Content starts
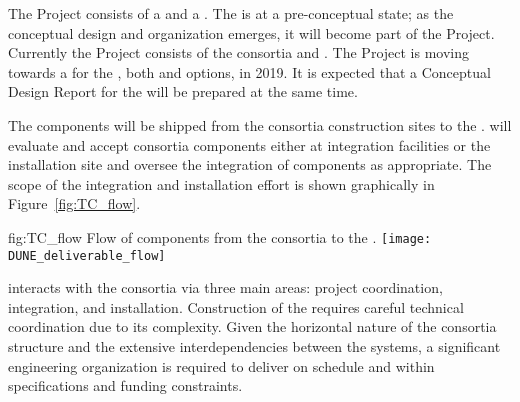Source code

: The  Project consists of a  and a
. The  is at a pre-conceptual state; as the
conceptual design and organization emerges, it will become part of the
 Project. Currently the  Project consists of
the   consortia and .  The
 Project is moving towards a  for
the , both \single and \dual options, in 2019. It is
expected that a Conceptual Design Report for the  will be
prepared at the same time. 

The  components will be shipped
from the consortia construction sites to the . 
 will
evaluate and accept consortia components either at integration
facilities or the installation site and oversee the integration of
components as appropriate. The scope of the  integration
and installation effort is shown graphically in
Figure~\ref{fig:TC_flow}.

\begin{dunefigure}{fig:TC_flow}
  {Flow of components from the consortia to the .}
 \texttt{[image: DUNE\_deliverable\_flow]}
\end{dunefigure}

 interacts with the consortia via three main areas: project
coordination, integration, and installation.  Construction of the
  requires careful technical coordination due to
its complexity.  Given the horizontal nature of the consortia
structure and the extensive interdependencies between the systems, a
significant engineering organization is required to deliver
 on schedule and within specifications and funding
constraints.

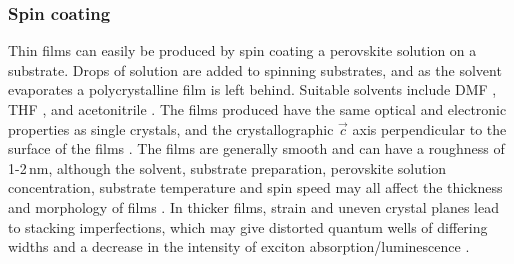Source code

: \subsubsection{Spin coating}
Thin films can easily be produced by spin coating a perovskite solution on a substrate. Drops of solution are added to spinning substrates, and as the solvent evaporates a polycrystalline film is left behind. Suitable solvents include DMF \cite{Kikuchi2005}, THF \cite{Kataoka1994}, and acetonitrile \cite{VijayaPrakash2009}. The films produced have the same optical and electronic properties as single crystals, and the crystallographic $\vec{c}$ axis perpendicular to the surface of the films \cite{Kataoka1993}. The films are generally smooth and can have a roughness of 1-2\,nm, although the solvent, substrate preparation, perovskite solution concentration, substrate temperature and spin speed may all affect the thickness and morphology of films \cite{Mitzi2001b}. In thicker films, strain and uneven crystal planes lead to stacking imperfections, which may give distorted quantum wells of differing widths and a decrease in the intensity of exciton absorption/luminescence \cite{VijayaPrakash2009}.

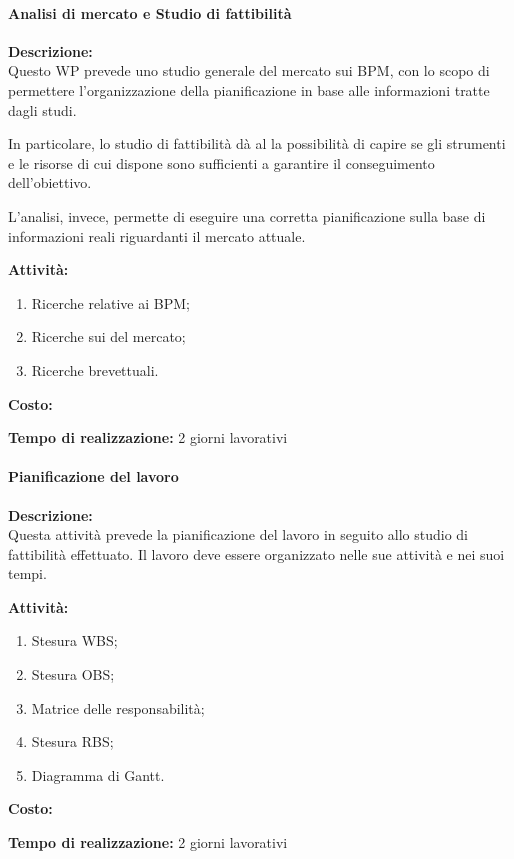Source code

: \paragraph{Analisi di mercato e Studio di fattibilità}
\begin{description}
  \item{\bfseries Descrizione:}\\
Questo WP prevede uno studio generale del mercato sui  BPM, con lo scopo di permettere l'organizzazione della pianificazione in base alle informazioni tratte dagli studi.
		
In particolare, lo studio di fattibilità dà al  la possibilità di capire se gli strumenti e le risorse di cui dispone sono sufficienti a garantire il conseguimento dell'obiettivo.

L'analisi, invece, permette di eseguire una corretta pianificazione sulla base di informazioni reali riguardanti il mercato attuale. 
  \item{\bfseries Attività:}
  \begin{enumerate}
    \item Ricerche relative ai \sw BPM;
    \item Ricerche sui  del mercato;
    \item Ricerche brevettuali.
  \end{enumerate}
  \item  {\bfseries Costo:}
  \item  {\bfseries Tempo di realizzazione:} 2 giorni lavorativi
\end{description}

\paragraph{Pianificazione del lavoro}
\begin{description}
\item{\bfseries Descrizione:}\\
Questa attività prevede la pianificazione del lavoro in seguito allo studio di fattibilità effettuato. Il lavoro deve essere organizzato nelle sue attività e nei suoi tempi.
\item{\bfseries Attività:}
	\begin{enumerate}
		\item Stesura WBS;
		\item Stesura OBS;
		\item Matrice delle responsabilità;
		\item Stesura RBS;
		\item Diagramma di Gantt.
  \end{enumerate}
  \item{\bfseries Costo:}
  \item{\bfseries Tempo di realizzazione:} 2 giorni lavorativi
\end{description}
Content ends
Everything in the material except the pictures should be output verbatim.

| EXERCISE RESULT |
Source code

: The  Project consists of a  and a
. The  is at a pre-conceptual state; as the
conceptual design and organization emerges, it will become part of the
 Project. Currently the  Project consists of
the   consortia and .  The
 Project is moving towards a  for
the , both \single and \dual options, in 2019. It is
expected that a Conceptual Design Report for the  will be
prepared at the same time. 

The  components will be shipped
from the consortia construction sites to the . 
 will
evaluate and accept consortia components either at integration
facilities or the installation site and oversee the integration of
components as appropriate. The scope of the  integration
and installation effort is shown graphically in
Figure~\ref{fig:TC_flow}.

\begin{dunefigure}{fig:TC_flow}
  {Flow of components from the consortia to the .}
 \texttt{[image: DUNE\_deliverable\_flow]}
\end{dunefigure}

 interacts with the consortia via three main areas: project
coordination, integration, and installation.  Construction of the
  requires careful technical coordination due to
its complexity.  Given the horizontal nature of the consortia
structure and the extensive interdependencies between the systems, a
significant engineering organization is required to deliver
 on schedule and within specifications and funding
constraints.

Source code

: \subsubsection{Spin coating}
Thin films can easily be produced by spin coating a perovskite solution on a substrate. Drops of solution are added to spinning substrates, and as the solvent evaporates a polycrystalline film is left behind. Suitable solvents include DMF \cite{Kikuchi2005}, THF \cite{Kataoka1994}, and acetonitrile \cite{VijayaPrakash2009}. The films produced have the same optical and electronic properties as single crystals, and the crystallographic $\vec{c}$ axis perpendicular to the surface of the films \cite{Kataoka1993}. The films are generally smooth and can have a roughness of 1-2\,nm, although the solvent, substrate preparation, perovskite solution concentration, substrate temperature and spin speed may all affect the thickness and morphology of films \cite{Mitzi2001b}. In thicker films, strain and uneven crystal planes lead to stacking imperfections, which may give distorted quantum wells of differing widths and a decrease in the intensity of exciton absorption/luminescence \cite{VijayaPrakash2009}.

Source code

: \paragraph{Analisi di mercato e Studio di fattibilità}
\begin{description}
  \item{\bfseries Descrizione:}\\
Questo WP prevede uno studio generale del mercato sui  BPM, con lo scopo di permettere l'organizzazione della pianificazione in base alle informazioni tratte dagli studi.
		
In particolare, lo studio di fattibilità dà al  la possibilità di capire se gli strumenti e le risorse di cui dispone sono sufficienti a garantire il conseguimento dell'obiettivo.

L'analisi, invece, permette di eseguire una corretta pianificazione sulla base di informazioni reali riguardanti il mercato attuale. 
  \item{\bfseries Attività:}
  \begin{enumerate}
    \item Ricerche relative ai \sw BPM;
    \item Ricerche sui  del mercato;
    \item Ricerche brevettuali.
  \end{enumerate}
  \item  {\bfseries Costo:}
  \item  {\bfseries Tempo di realizzazione:} 2 giorni lavorativi
\end{description}

\paragraph{Pianificazione del lavoro}
\begin{description}
\item{\bfseries Descrizione:}\\
Questa attività prevede la pianificazione del lavoro in seguito allo studio di fattibilità effettuato. Il lavoro deve essere organizzato nelle sue attività e nei suoi tempi.
\item{\bfseries Attività:}
	\begin{enumerate}
		\item Stesura WBS;
		\item Stesura OBS;
		\item Matrice delle responsabilità;
		\item Stesura RBS;
		\item Diagramma di Gantt.
  \end{enumerate}
  \item{\bfseries Costo:}
  \item{\bfseries Tempo di realizzazione:} 2 giorni lavorativi
\end{description}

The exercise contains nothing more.